Wall Street hates surprises and luckily for Microsoft shareholders there were none in the government's finding of facts in the Microsoft antitrust case. US District Judge Thomas Penfield Jackson's findings of facts against Microsoft were harsh, but predictable -- he sided with the government and found that the software giant was a monopoly. Anyone paying attention to the trial knew which way Jackson was headed. (See Microsoft-DOJ Special Report .)
Yes, the tone was decidedly anti-Microsoft. Yes, the government ruled that Microsoft abused its power. And yes, Microsoft probably hurt consumers by stifling innovation.
Microsoft was routed, but don't expect institutional investors and mutual funds to dump Microsoft shares. Retail investors aren't likely to budge either judging from a lot of posts in Talkback as the news broke. In aftermarket trading Friday, Microsoft shares fell about 4 points. The reaction would have been worse if Microsoft said it would miss this quarter's estimates.
Most of the damage has been priced in. The market knew this antitrust suit was hanging over Microsoft and shares still doubled in the last year. Given the market now knows what it's dealing with, Microsoft shares could actually gain after today.
Here are a few good reasons why Wall Street will hit the snooze bar on the latest ruling:
1. The game hasn't even started yet. If the Microsoft trial were an American football game, we'd still be watching the pregame show. Judge Jackson's findings of fact are the first step in what will be a three-part decision. Friday's ruling set the parameters and now both sides have 30 days to propose "findings of law". Then the judge rules and determines if Microsoft violated antitrust laws (guess which way that'll go). Then both sides can appeal and drag the process on for years and wind up in the Supreme Court.
And don't forget that Microsoft and the government could settle. The two sides are going to meet next week according to various reports.
2. No remedies were proposed. Investors know Microsoft is a monopolist cash cow -- that's why they own shares. Investors might have an adverse reaction if Microsoft were broken up or put out of commission, but that's a long shot. But even a breakup may not phase Wall Street. Investors that held on to shares of Ma Bell all these years after its break up would have shares of AT&T, a bunch of Baby Bells and Lucent Technologies. Not a bad portfolio at all. Are a bunch of Mini Microsofts so bad?
If financial penalties were levied, Microsoft would be far from bankrupt.
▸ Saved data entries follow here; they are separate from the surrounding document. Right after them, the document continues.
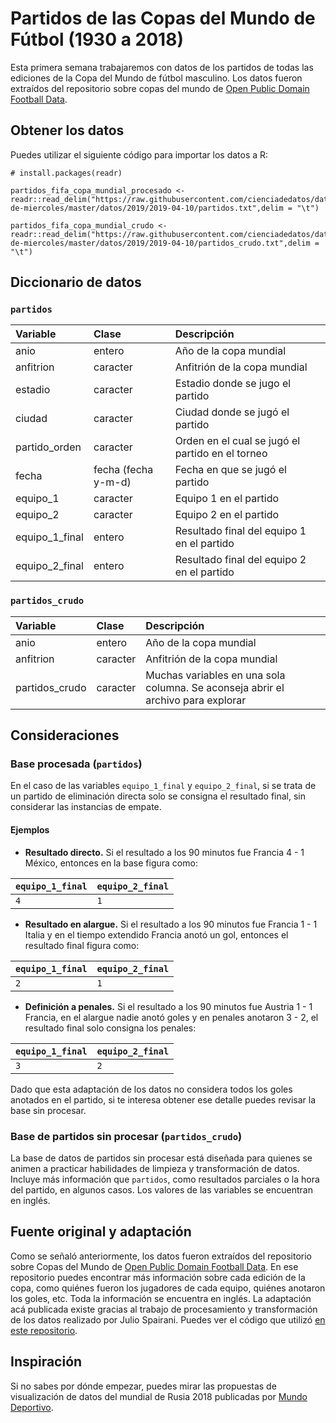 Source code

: # Partidos de las Copas del Mundo de Fútbol (1930 a 2018)

Esta primera semana trabajaremos con datos de los partidos de todas las ediciones de la Copa del Mundo de fútbol masculino. Los datos fueron extraídos del repositorio sobre copas del mundo de [Open Public Domain Football Data](https://github.com/openfootball/world-cup). 


## Obtener los datos

Puedes utilizar el siguiente código para importar los datos a R:
```
# install.packages(readr)

partidos_fifa_copa_mundial_procesado <- readr::read_delim("https://raw.githubusercontent.com/cienciadedatos/datos-de-miercoles/master/datos/2019/2019-04-10/partidos.txt",delim = "\t")

partidos_fifa_copa_mundial_crudo <- readr::read_delim("https://raw.githubusercontent.com/cienciadedatos/datos-de-miercoles/master/datos/2019/2019-04-10/partidos_crudo.txt",delim = "\t")
```

## Diccionario de datos


### `partidos`

|Variable       |Clase               |Descripción |
|:--------------|:-------------------|:-----------|
|anio           |entero              |Año de la copa mundial |
|anfitrion      |caracter            |Anfitrión de la copa mundial |
|estadio        |caracter            |Estadio donde se jugo el partido |
|ciudad         |caracter            |Ciudad donde se jugó el partido |
|partido_orden  |caracter            |Orden en el cual se jugó el partido en el torneo |
|fecha          |fecha (fecha y-m-d) |Fecha en que se jugó el partido |
|equipo_1       |caracter            |Equipo 1 en el partido |
|equipo_2       |caracter            |Equipo 2 en el partido |
|equipo_1_final |entero              |Resultado final del equipo 1 en el partido |
|equipo_2_final |entero              |Resultado final del equipo 2 en el partido |


### `partidos_crudo`

|Variable       |Clase               |Descripción |
|:--------------|:-------------------|:-----------|
|anio           |entero              |Año de la copa mundial |
|anfitrion      |caracter            |Anfitrión de la copa mundial |
|partidos_crudo |caracter            |Muchas variables en una sola columna. Se aconseja abrir el archivo para explorar|


## Consideraciones

### Base procesada (`partidos`)

En el caso de las variables `equipo_1_final` y `equipo_2_final`, si se trata de un partido de eliminación directa solo se consigna el resultado final, sin considerar las instancias de empate. 

#### Ejemplos 

* __Resultado directo.__ Si el resultado a los 90 minutos fue Francia 4 - 1 México, entonces en la base figura como:

|`equipo_1_final` |`equipo_2_final` |
|:--------------|:---------------|
| `4` | `1`|


* __Resultado en alargue.__ Si el resultado a los 90 minutos fue Francia 1 - 1 Italia y en el tiempo extendido Francia anotó un gol, entonces el resultado final figura como:

|`equipo_1_final` |`equipo_2_final` |
|:--------------|:---------------|
| `2` | `1`|


* __Definición a penales.__ Si el resultado a los 90 minutos fue Austria 1 - 1 Francia, en el alargue nadie anotó goles y en penales anotaron 3 - 2, el resultado final solo consigna los penales: 

|`equipo_1_final` |`equipo_2_final` |
|:--------------|:---------------|
| `3` | `2`|

Dado que esta adaptación de los datos no considera todos los goles anotados en el partido, si te interesa obtener ese detalle puedes revisar la base sin procesar.

### Base de partidos sin procesar (`partidos_crudo`)

La base de datos de partidos sin procesar está diseñada para quienes se animen a practicar habilidades de limpieza y transformación de datos. Incluye más información que `partidos`, como resultados parciales o la hora del partido, en algunos casos. Los valores de las variables se encuentran en inglés. 


## Fuente original y adaptación

Como se señaló anteriormente, los datos fueron extraídos del repositorio sobre Copas del Mundo de [Open Public Domain Football Data](https://github.com/openfootball/world-cup). En ese repositorio puedes encontrar más información sobre cada edición de la copa, como quiénes fueron los jugadores de cada equipo, quiénes anotaron los goles, etc. Toda la información se encuentra en inglés. 
La adaptación acá publicada existe gracias al trabajo de procesamiento y transformación de los datos realizado por Julio Spairani. Puedes ver el código que utilizó [en este repositorio](https://github.com/jas1/world-cup/tree/master/r). 

## Inspiración

Si no sabes por dónde empezar, puedes mirar las propuestas de visualización de datos del mundial de Rusia 2018 publicadas por [Mundo Deportivo](https://www.mundodeportivo.com/md/futbol/estadisticas-mundial/grupoa/index.html).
It's not like it doesn't have the cash.
3. The likely outcome is workable. The likely ruling would be a consent decree against Microsoft telling it what it could and couldn't do. The government levied a ruling against IBM way back when to open the mainframe market. Guess what? Big Blue is still the mainframe king and developed its business around the decree. Technology changes and consent decrees get outdated quickly. Microsoft can change the game.
4. The damage has been done. Microsoft won't admit it, but it has been playing differently these days. The company could have made MSN free or bundled in access with Windows. But it didn't because of the antitrust case. When Microsoft was expected to cut the fees for MSN, it raised prices and let America Online off the hook. PC makers are also developing Net appliances and even playing around with alternate operating system's such Linux. The landscape is dramatically different and Sun Microsystems, Red Hat and others have a window into the marketplace.
5. Wall Street loves Microsoft. This antitrust trial would be a lot harder to digest if Microsoft were a company prone to financial fumbles. The software giant beats its estimates every quarter and manages Wall Street better than any company on the planet. Wall Street is about money not value judgements. As long as Microsoft keeps bringing home the bucks, Wall Street will cut it a lot of antitrust slack.